Séverine Reynaud, conseillère départementale et désormais candidate à la mairie de Rive de Gier était l’invitée de Radio GAGA 42. Engagée dans la défense du numérique et de l’inclusion, elle aborde son parcours personnel, sa vision du rôle du département, les enjeux budgétaires, puis expose sa motivation à briguer la mairie de Rive de Gier. Elle développe des axes concrets en matière de sécurité, de revitalisation du commerce et de projets structurants, avec une attention particulière portée à la jeunesse et à la vie culturelle locale. À chaque étape, elle explique les mécanismes institutionnels et économiques qui conditionnent l’action publique, tout en appelant à plus de pragmatisme et de rassemblement citoyen.
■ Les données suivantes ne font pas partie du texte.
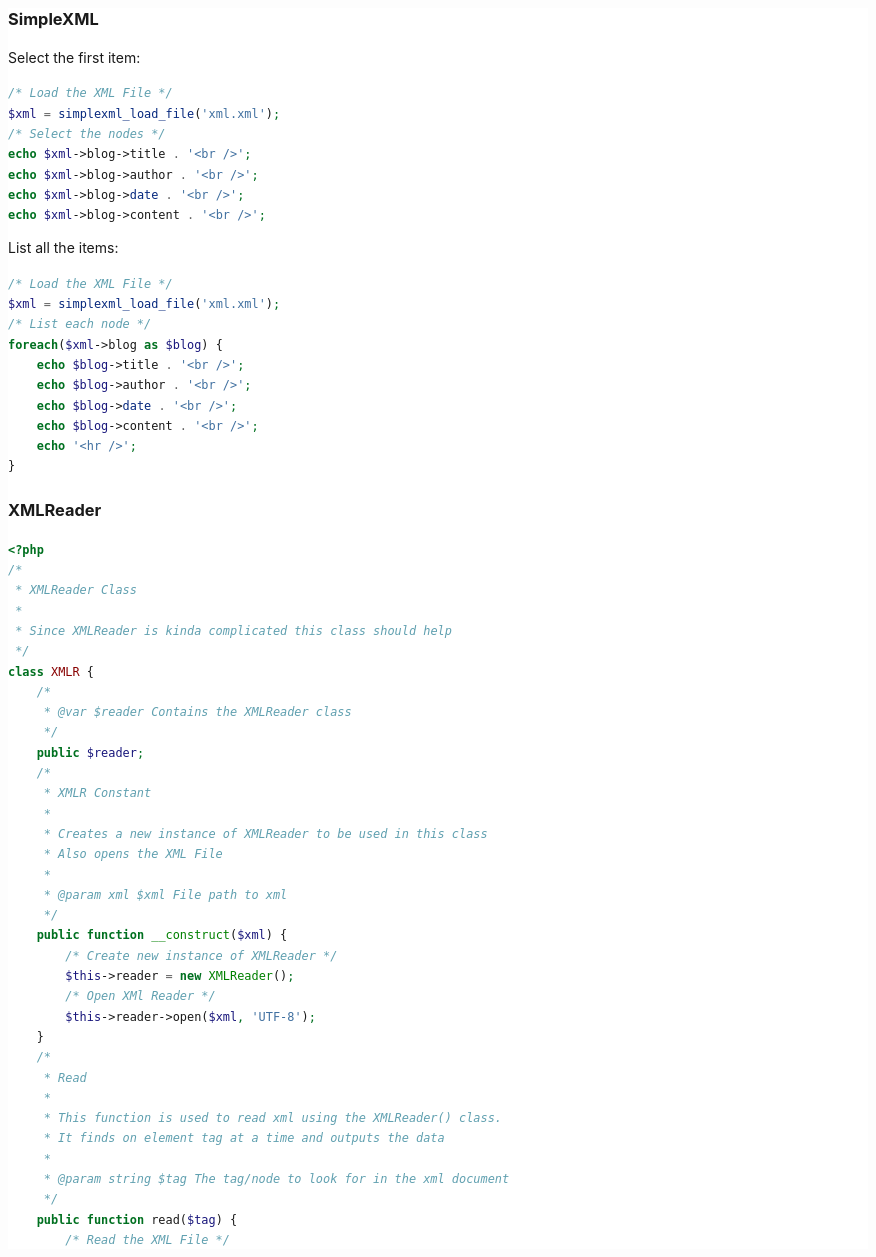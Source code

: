 
### SimpleXML
Select the first item:

```php
/* Load the XML File */
$xml = simplexml_load_file('xml.xml');
/* Select the nodes */
echo $xml->blog->title . '<br />';
echo $xml->blog->author . '<br />';
echo $xml->blog->date . '<br />';
echo $xml->blog->content . '<br />';
```
List all the items:
```php	
/* Load the XML File */
$xml = simplexml_load_file('xml.xml');
/* List each node */
foreach($xml->blog as $blog) {
    echo $blog->title . '<br />';
    echo $blog->author . '<br />';
    echo $blog->date . '<br />';
    echo $blog->content . '<br />';
    echo '<hr />';
}
```
### XMLReader

```php
<?php
/*
 * XMLReader Class
 * 
 * Since XMLReader is kinda complicated this class should help
 */
class XMLR {
    /*
     * @var $reader Contains the XMLReader class
     */
    public $reader;
    /*
     * XMLR Constant
     * 
     * Creates a new instance of XMLReader to be used in this class
     * Also opens the XML File
     * 
     * @param xml $xml File path to xml
     */
    public function __construct($xml) {
        /* Create new instance of XMLReader */
        $this->reader = new XMLReader();
        /* Open XMl Reader */
        $this->reader->open($xml, 'UTF-8');
    }
    /*
     * Read
     * 
     * This function is used to read xml using the XMLReader() class.
     * It finds on element tag at a time and outputs the data
     * 
     * @param string $tag The tag/node to look for in the xml document
     */
    public function read($tag) {
        /* Read the XML File */
```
Parcours personnel, origines et mobilité professionnelle
Séverine Reynaud commence cet entretien avec un rappel de ses racines dans les quartiers nord de Marseille. Son accent du Sud, qu’elle affirme avoir en partie perdue selon sa famille, marque néanmoins son identité. Elle retrace son parcours de vie, évoquant une carrière construite autour des nouvelles technologies, d’abord dans la biométrie où elle occupe un poste de directrice régionale à Valence (Espagne), spécialisée dans la vente de lecteurs d’empreintes numériques pour les entreprises en B2B. C’est pour des raisons familiales qu’elle a du déménager, notamment en raison de la prise en charge du handicap de sa fille Zoé, un sujet mal indiqué par le système espagnol, la poussant à revenir en France. Son arrivée à Rive de Gier s’explique également par sa rencontre avec un habitant de la région et par l’opportunité professionnelle de diriger la sécurité informatique en Auvergne-Rhône-Alpes. De son histoire ressort une double mobilité – professionnelle et familiale – ancrée dans un souci de proximité avec les besoins spécifiques de sa famille.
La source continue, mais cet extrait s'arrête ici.